Last month, students and teachers returned to school across the Coast, and parents resumed their supporting roles in their children’s academic endeavors. At the beginning of the school year, everyone typically strives to put their best foot forward, creating a honeymoon period among teachers, students and parents. However, as classwork, homework and tests become more challenging, conflicts may arise in the classroom. While parent-teacher conversations to resolve these conflicts may seem nerve-racking and difficult, here are some ways to help them go more smoothly.
1. ASK QUESTIONS AND REMAIN CURIOUS.
As a parent, it can be difficult to be on the outside of situations happening inside your child’s classroom. We want to know all the details of every situation, but unfortunately, we do not have that kind of access. What we can do is ask questions of our child and our child’s teacher. Often, asking casual questions and genuinely listening is the most effective way to get the information you want and need. When asking teachers questions, it often helps to provide them with the information you have and ask for the information that will connect the dots and help you see the full picture. Above all, remain curious and avoid jumping to conclusions.
2. WORK WITH YOUR CHILD’S TEACHER.
Since parents and teachers both want the same thing, success for their student, a parent/teacher combination working together to provide support, guidance and accountability makes a dynamic and powerful impact on a student’s achievement in the classroom. To establish this connection, keep the lines of communication open. Let your child’s teacher know you are present and interested, and listen to the teacher’s feedback about your child.
3. BE REALISTIC AND OPEN.
As much as we would like to believe that our children will never make mistakes, they will. They’re human, just like us, which means at some point, they will mess up. The true test of character is how they rebound from those mistakes, and parents have the privilege of helping them navigate those waters by encouraging them to take responsibility for their mistakes and correcting them in the future.

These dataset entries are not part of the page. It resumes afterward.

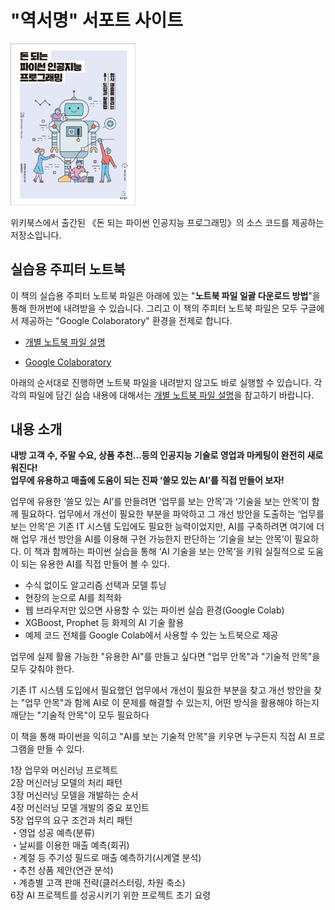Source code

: # "역서명" 서포트 사이트 

<div align="left">
<img src="images/book_cover.jpg" width="200">
</div>

위키북스에서 출간된 《돈 되는 파이썬 인공지능 프로그래밍》의 소스 코드를 제공하는 저장소입니다.
　
## 실습용 주피터 노트북
 
이 책의 실습용 주피터 노트북 파일은 아래에 있는 "**노트북 파일 일괄 다운로드 방법**"을 통해 한꺼번에 내려받을 수 있습니다. 그리고 이 책의 주피터 노트북 파일은 모두 구글에서 제공하는 "Google Colaboratory" 환경을 전제로 합니다.

* [개별 노트북 파일 설명](refs/notebooks.md)

* [Google Colaboratory](https://colab.research.google.com/notebooks/welcome.ipynb?hl=ko)


아래의 순서대로 진행하면 노트북 파일을 내려받지 않고도 바로 실행할 수 있습니다. 각각의 파일에 담긴 실습 내용에 대해서는 [개별 노트북 파일 설명](refs/notebooks.md)을 참고하기 바랍니다.


## 내용 소개

**내방 고객 수, 주말 수요, 상품 추천…등의 인공지능 기술로 영업과 마케팅이 완전히 새로워진다!  
업무에 유용하고 매출에 도움이 되는 진짜 ‘쓸모 있는 AI’를 직접 만들어 보자!**

업무에 유용한 ‘쓸모 있는 AI’를 만들려면 ‘업무를 보는 안목’과 ‘기술을 보는 안목’이 함께 필요하다. 업무에서 개선이 필요한 부분을 파악하고 그 개선 방안을 도출하는 ‘업무를 보는 안목’은 기존 IT 시스템 도입에도 필요한 능력이었지만, AI를 구축하려면 여기에 더해 업무 개선 방안을 AI를 이용해 구현 가능한지 판단하는 ‘기술을 보는 안목’이 필요하다. 이 책과 함께하는 파이썬 실습을 통해 ‘AI 기술을 보는 안목’을 키워 실질적으로 도움이 되는 유용한 AI를 직접 만들어 볼 수 있다.

- 수식 없이도 알고리즘 선택과 모델 튜닝
- 현장의 눈으로 AI를 최적화
- 웹 브라우저만 있으면 사용할 수 있는 파이썬 실습 환경(Google Colab)
- XGBoost, Prophet 등 화제의 AI 기술 활용
- 예제 코드 전체를 Google Colab에서 사용할 수 있는 노트북으로 제공

업무에 실제 활용 가능한 "유용한 AI"를 만들고 싶다면
"업무 안목"과 "기술적 안목"을 모두 갖춰야 한다.

기존 IT 시스템 도입에서 필요했던 
업무에서 개선이 필요한 부분을 찾고 개선 방안을 찾는 "업무 안목"과 함께
AI로 이 문제를 해결할 수 있는지, 어떤 방식을 활용해야 하는지 깨닫는
"기술적 안목"이 모두 필요하다


이 책을 통해 파이썬을 익히고 "AI를 보는 기술적 안목"을 키우면
누구든지 직접 AI 프로그램을 만들 수 있다.

1장  업무와 머신러닝 프로젝트  
2장  머신러닝 모델의 처리 패턴  
3장  머신러닝 모델을 개발하는 순서  
4장  머신러닝 모델 개발의 중요 포인트  
5장  업무의 요구 조건과 처리 패턴  
・영업 성공 예측(분류)  
・날씨를 이용한 매출 예측(회귀)  
・계절 등 주기성 필드로 매출 예측하기(시계열 분석)  
・추천 상품 제안(연관 분석)  
・계층별 고객 판매 전략(클러스터링, 차원 축소)  
6장  AI 프로젝트를 성공시키기 위한 프로젝트 초기 요령
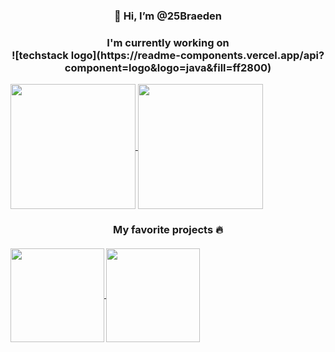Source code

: <h3 align="Center">👋 Hi, I’m @25Braeden<h3>
<p align="Center">I'm currently working on<br>
![techstack logo](https://readme-components.vercel.app/api?component=logo&logo=java&fill=ff2800)
  
  <p>
<a href="https://github.com/anuraghazra/github-readme-stats">
  <img height=200 align="center" src="https://github-readme-stats.vercel.app/api?username=25Braeden&theme=shadow_blue&card_width=400" />
</a>
<a href="https://github.com/anuraghazra/convoychat">
  <img height=200 align="center" src="https://github-readme-stats.vercel.app/api/top-langs?username=25Braeden&layout=compact&theme=shadow_blue&hide=tex,html&card_width=346.8" />
</a>
<br>
<h3 align="Center">My favorite projects 🔥<h4>
<a href="https://github.com/25Braeden/AdventOfCode2023">
  <img height=150 align="center" src="https://github-readme-stats.vercel.app/api/pin/?username=25Braeden&repo=AdventOfCode2023&theme=shadow_blue&card_width=320" />
</a>
<a href="https://gist.github.com/25Braeden/87cf0fef13b22c1868c4946586b71d43">
  <img height=150 align="center" src="https://github-readme-stats.vercel.app/api/gist?id=87cf0fef13b22c1868c4946586b71d43&theme=shadow_blue&card_width=320" />
</a>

4. ENCOURAGE SELF-ADVOCACY.
The best gift we can give our children is the courage to speak up for themselves. As tempting as it is to swoop in and fight all their battles, children are quite capable of managing their own problems. And in many instances, especially with older children, they can manage minor conflicts more effectively than parents, whose involvement may needlessly escalate a situation. Students may fear speaking up because they’re afraid they may be wrong for doing so. Encourage your child to speak up using the appropriate channels, and offer your support from the sidelines. Ultimately, advocating for our children brings its share of challenges, but doing so effectively will pave the way for our children to launch into successful futures inside and outside of the classroom.